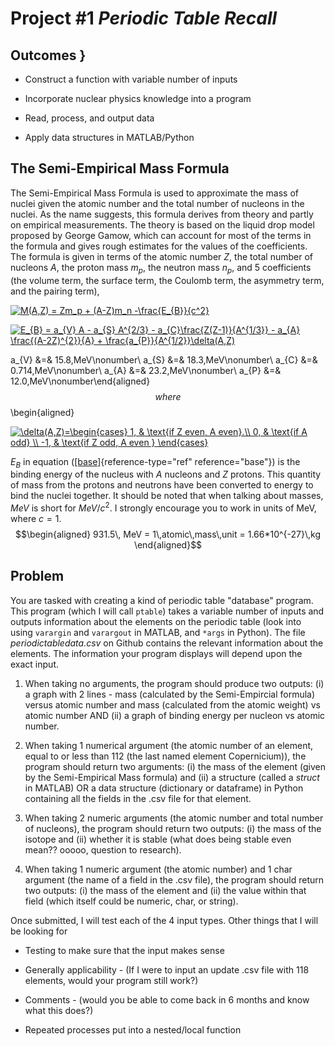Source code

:  Project \#1 *Periodic Table Recall* 
===================================


Outcomes }
--------

-   Construct a function with variable number of inputs

-   Incorporate nuclear physics knowledge into a program

-   Read, process, and output data

-   Apply data structures in MATLAB/Python

The Semi-Empirical Mass Formula 
-------------------------------

The Semi-Empirical Mass Formula is used to approximate the mass of
nuclei given the atomic number and the total number of nucleons in the
nuclei. As the name suggests, this formula derives from theory and
partly on empirical measurements. The theory is based on the liquid drop
model proposed by George Gamow, which can account for most of the terms
in the formula and gives rough estimates for the values of the
coefficients. The formula is given in terms of the atomic number $Z$,
the total number of nucleons $A$, the proton mass $m_p$, the neutron
mass $n_p$, and 5 coefficients (the volume term, the surface term, the
Coulomb term, the asymmetry term, and the pairing term),

<a href="https://www.codecogs.com/eqnedit.php?latex=M(A,Z)&space;=&space;Zm_p&space;&plus;&space;(A-Z)m_n&space;-\frac{E_{B}}{c^2}" target="_blank"><img src="https://latex.codecogs.com/gif.latex?M(A,Z)&space;=&space;Zm_p&space;&plus;&space;(A-Z)m_n&space;-\frac{E_{B}}{c^2}" title="M(A,Z) = Zm_p + (A-Z)m_n -\frac{E_{B}}{c^2}" /></a>

<a href="https://www.codecogs.com/eqnedit.php?latex=E_{B}&space;=&space;a_{V}&space;A&space;-&space;a_{S}&space;A^{2/3}&space;-&space;a_{C}\frac{Z(Z-1)}{A^{1/3}}&space;-&space;a_{A}&space;\frac{(A-2Z)^{2}}{A}&space;&plus;&space;\frac{a_{P}}{A^{1/2}}\delta(A,Z)" target="_blank"><img src="https://latex.codecogs.com/gif.latex?E_{B}&space;=&space;a_{V}&space;A&space;-&space;a_{S}&space;A^{2/3}&space;-&space;a_{C}\frac{Z(Z-1)}{A^{1/3}}&space;-&space;a_{A}&space;\frac{(A-2Z)^{2}}{A}&space;&plus;&space;\frac{a_{P}}{A^{1/2}}\delta(A,Z)" title="E_{B} = a_{V} A - a_{S} A^{2/3} - a_{C}\frac{Z(Z-1)}{A^{1/3}} - a_{A} \frac{(A-2Z)^{2}}{A} + \frac{a_{P}}{A^{1/2}}\delta(A,Z)" /></a>

a_{V} &=& 15.8\,MeV\nonumber\\
a_{S} &=& 18.3\,MeV\nonumber\\
a_{C} &=& 0.714\,MeV\nonumber\\
a_{A} &=& 23.2\,MeV\nonumber\\
a_{P} &=& 12.0\,MeV\nonumber\end{aligned}$$ where $$\begin{aligned}

<a href="https://www.codecogs.com/eqnedit.php?latex=\delta(A,Z)=\begin{cases}&space;1,&space;&&space;\text{if&space;Z&space;even,&space;A&space;even}.\\&space;0,&space;&&space;\text{if&space;A&space;odd}&space;\\&space;-1,&space;&&space;\text{if&space;Z&space;odd,&space;A&space;even&space;}&space;\end{cases}" target="_blank"><img src="https://latex.codecogs.com/gif.latex?\delta(A,Z)=\begin{cases}&space;1,&space;&&space;\text{if&space;Z&space;even,&space;A&space;even}.\\&space;0,&space;&&space;\text{if&space;A&space;odd}&space;\\&space;-1,&space;&&space;\text{if&space;Z&space;odd,&space;A&space;even&space;}&space;\end{cases}" title="\delta(A,Z)=\begin{cases} 1, & \text{if Z even, A even}.\\ 0, & \text{if A odd} \\ -1, & \text{if Z odd, A even } \end{cases}" /></a>
 
 $E_{B}$ in equation
([\[base\]](#base){reference-type="ref" reference="base"}) is the
binding energy of the nucleus with $A$ nucleons and $Z$ protons. This
quantity of mass from the protons and neutrons have been converted to
energy to bind the nuclei together. It should be noted that when talking
about masses, $MeV$ is short for $MeV/c^2$. I strongly encourage you to
work in units of MeV, where $c=1$. $$\begin{aligned}
931.5\, MeV = 1\,atomic\,mass\,unit = 1.66*10^{-27}\,kg \end{aligned}$$

Problem 
-------

You are tasked with creating a kind of periodic table "database"
program. This program (which I will call `ptable`) takes a variable
number of inputs and outputs information about the elements on the
periodic table (look into using `varargin` and `varargout` in MATLAB,
and `*args` in Python). The file *periodictabledata.csv* on Github
contains the relevant information about the elements. The information
your program displays will depend upon the exact input.

1.  When taking no arguments, the program should produce two
    outputs: (i) a graph with 2 lines - mass (calculated by the
    Semi-Empircial formula) versus atomic number and mass (calculated
    from the atomic weight) vs atomic number AND (ii) a graph of binding
    energy per nucleon vs atomic number.

2.  When taking 1 numerical argument (the atomic number of an element,
    equal to or less than 112 (the last named element Copernicium)), the
    program should return two arguments: (i) the mass of the element
    (given by the Semi-Empirical Mass formula) and (ii) a structure
    (called a *struct* in MATLAB) OR a data structure (dictionary or
    dataframe) in Python containing all the fields in the .csv file for
    that element.

3.  When taking 2 numeric arguments (the atomic number and total number
    of nucleons), the program should return two outputs: (i) the mass of
    the isotope and (ii) whether it is stable (what does being stable
    even mean?? ooooo, question to research).

4.  When taking 1 numeric argument (the atomic number) and 1 char
    argument (the name of a field in the .csv file), the program should
    return two outputs: (i) the mass of the element and (ii) the value
    within that field (which itself could be numeric, char, or string).

Once submitted, I will test each of the 4 input types. Other things that
I will be looking for

-   Testing to make sure that the input makes sense

-   Generally applicability - (If I were to input an update .csv file
    with 118 elements, would your program still work?)

-   Comments - (would you be able to come back in 6 months and know what
    this does?)

-   Repeated processes put into a nested/local function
——
_Work to complete:_ Restate each entry word for word, leaving out any pictures.

_Result of this task:_
Source code

:  Project \#1 *Periodic Table Recall* 
===================================


Outcomes }
--------

-   Construct a function with variable number of inputs

-   Incorporate nuclear physics knowledge into a program

-   Read, process, and output data

-   Apply data structures in MATLAB/Python

The Semi-Empirical Mass Formula 
-------------------------------

The Semi-Empirical Mass Formula is used to approximate the mass of
nuclei given the atomic number and the total number of nucleons in the
nuclei. As the name suggests, this formula derives from theory and
partly on empirical measurements. The theory is based on the liquid drop
model proposed by George Gamow, which can account for most of the terms
in the formula and gives rough estimates for the values of the
coefficients. The formula is given in terms of the atomic number $Z$,
the total number of nucleons $A$, the proton mass $m_p$, the neutron
mass $n_p$, and 5 coefficients (the volume term, the surface term, the
Coulomb term, the asymmetry term, and the pairing term),

<a href="https://www.codecogs.com/eqnedit.php?latex=M(A,Z)&space;=&space;Zm_p&space;&plus;&space;(A-Z)m_n&space;-\frac{E_{B}}{c^2}" target="_blank"><img src="https://latex.codecogs.com/gif.latex?M(A,Z)&space;=&space;Zm_p&space;&plus;&space;(A-Z)m_n&space;-\frac{E_{B}}{c^2}" title="M(A,Z) = Zm_p + (A-Z)m_n -\frac{E_{B}}{c^2}" /></a>

<a href="https://www.codecogs.com/eqnedit.php?latex=E_{B}&space;=&space;a_{V}&space;A&space;-&space;a_{S}&space;A^{2/3}&space;-&space;a_{C}\frac{Z(Z-1)}{A^{1/3}}&space;-&space;a_{A}&space;\frac{(A-2Z)^{2}}{A}&space;&plus;&space;\frac{a_{P}}{A^{1/2}}\delta(A,Z)" target="_blank"><img src="https://latex.codecogs.com/gif.latex?E_{B}&space;=&space;a_{V}&space;A&space;-&space;a_{S}&space;A^{2/3}&space;-&space;a_{C}\frac{Z(Z-1)}{A^{1/3}}&space;-&space;a_{A}&space;\frac{(A-2Z)^{2}}{A}&space;&plus;&space;\frac{a_{P}}{A^{1/2}}\delta(A,Z)" title="E_{B} = a_{V} A - a_{S} A^{2/3} - a_{C}\frac{Z(Z-1)}{A^{1/3}} - a_{A} \frac{(A-2Z)^{2}}{A} + \frac{a_{P}}{A^{1/2}}\delta(A,Z)" /></a>

a_{V} &=& 15.8\,MeV\nonumber\\
a_{S} &=& 18.3\,MeV\nonumber\\
a_{C} &=& 0.714\,MeV\nonumber\\
a_{A} &=& 23.2\,MeV\nonumber\\
a_{P} &=& 12.0\,MeV\nonumber\end{aligned}$$ where $$\begin{aligned}

<a href="https://www.codecogs.com/eqnedit.php?latex=\delta(A,Z)=\begin{cases}&space;1,&space;&&space;\text{if&space;Z&space;even,&space;A&space;even}.\\&space;0,&space;&&space;\text{if&space;A&space;odd}&space;\\&space;-1,&space;&&space;\text{if&space;Z&space;odd,&space;A&space;even&space;}&space;\end{cases}" target="_blank"><img src="https://latex.codecogs.com/gif.latex?\delta(A,Z)=\begin{cases}&space;1,&space;&&space;\text{if&space;Z&space;even,&space;A&space;even}.\\&space;0,&space;&&space;\text{if&space;A&space;odd}&space;\\&space;-1,&space;&&space;\text{if&space;Z&space;odd,&space;A&space;even&space;}&space;\end{cases}" title="\delta(A,Z)=\begin{cases} 1, & \text{if Z even, A even}.\\ 0, & \text{if A odd} \\ -1, & \text{if Z odd, A even } \end{cases}" /></a>
 
 $E_{B}$ in equation
([\[base\]](#base){reference-type="ref" reference="base"}) is the
binding energy of the nucleus with $A$ nucleons and $Z$ protons. This
quantity of mass from the protons and neutrons have been converted to
energy to bind the nuclei together. It should be noted that when talking
about masses, $MeV$ is short for $MeV/c^2$. I strongly encourage you to
work in units of MeV, where $c=1$. $$\begin{aligned}
931.5\, MeV = 1\,atomic\,mass\,unit = 1.66*10^{-27}\,kg \end{aligned}$$

Problem 
-------

You are tasked with creating a kind of periodic table "database"
program. This program (which I will call `ptable`) takes a variable
number of inputs and outputs information about the elements on the
periodic table (look into using `varargin` and `varargout` in MATLAB,
and `*args` in Python). The file *periodictabledata.csv* on Github
contains the relevant information about the elements. The information
your program displays will depend upon the exact input.

1.  When taking no arguments, the program should produce two
    outputs: (i) a graph with 2 lines - mass (calculated by the
    Semi-Empircial formula) versus atomic number and mass (calculated
    from the atomic weight) vs atomic number AND (ii) a graph of binding
    energy per nucleon vs atomic number.

2.  When taking 1 numerical argument (the atomic number of an element,
    equal to or less than 112 (the last named element Copernicium)), the
    program should return two arguments: (i) the mass of the element
    (given by the Semi-Empirical Mass formula) and (ii) a structure
    (called a *struct* in MATLAB) OR a data structure (dictionary or
    dataframe) in Python containing all the fields in the .csv file for
    that element.

3.  When taking 2 numeric arguments (the atomic number and total number
    of nucleons), the program should return two outputs: (i) the mass of
    the isotope and (ii) whether it is stable (what does being stable
    even mean?? ooooo, question to research).

4.  When taking 1 numeric argument (the atomic number) and 1 char
    argument (the name of a field in the .csv file), the program should
    return two outputs: (i) the mass of the element and (ii) the value
    within that field (which itself could be numeric, char, or string).

Once submitted, I will test each of the 4 input types. Other things that
I will be looking for

-   Testing to make sure that the input makes sense

-   Generally applicability - (If I were to input an update .csv file
    with 118 elements, would your program still work?)

-   Comments - (would you be able to come back in 6 months and know what
    this does?)

-   Repeated processes put into a nested/local function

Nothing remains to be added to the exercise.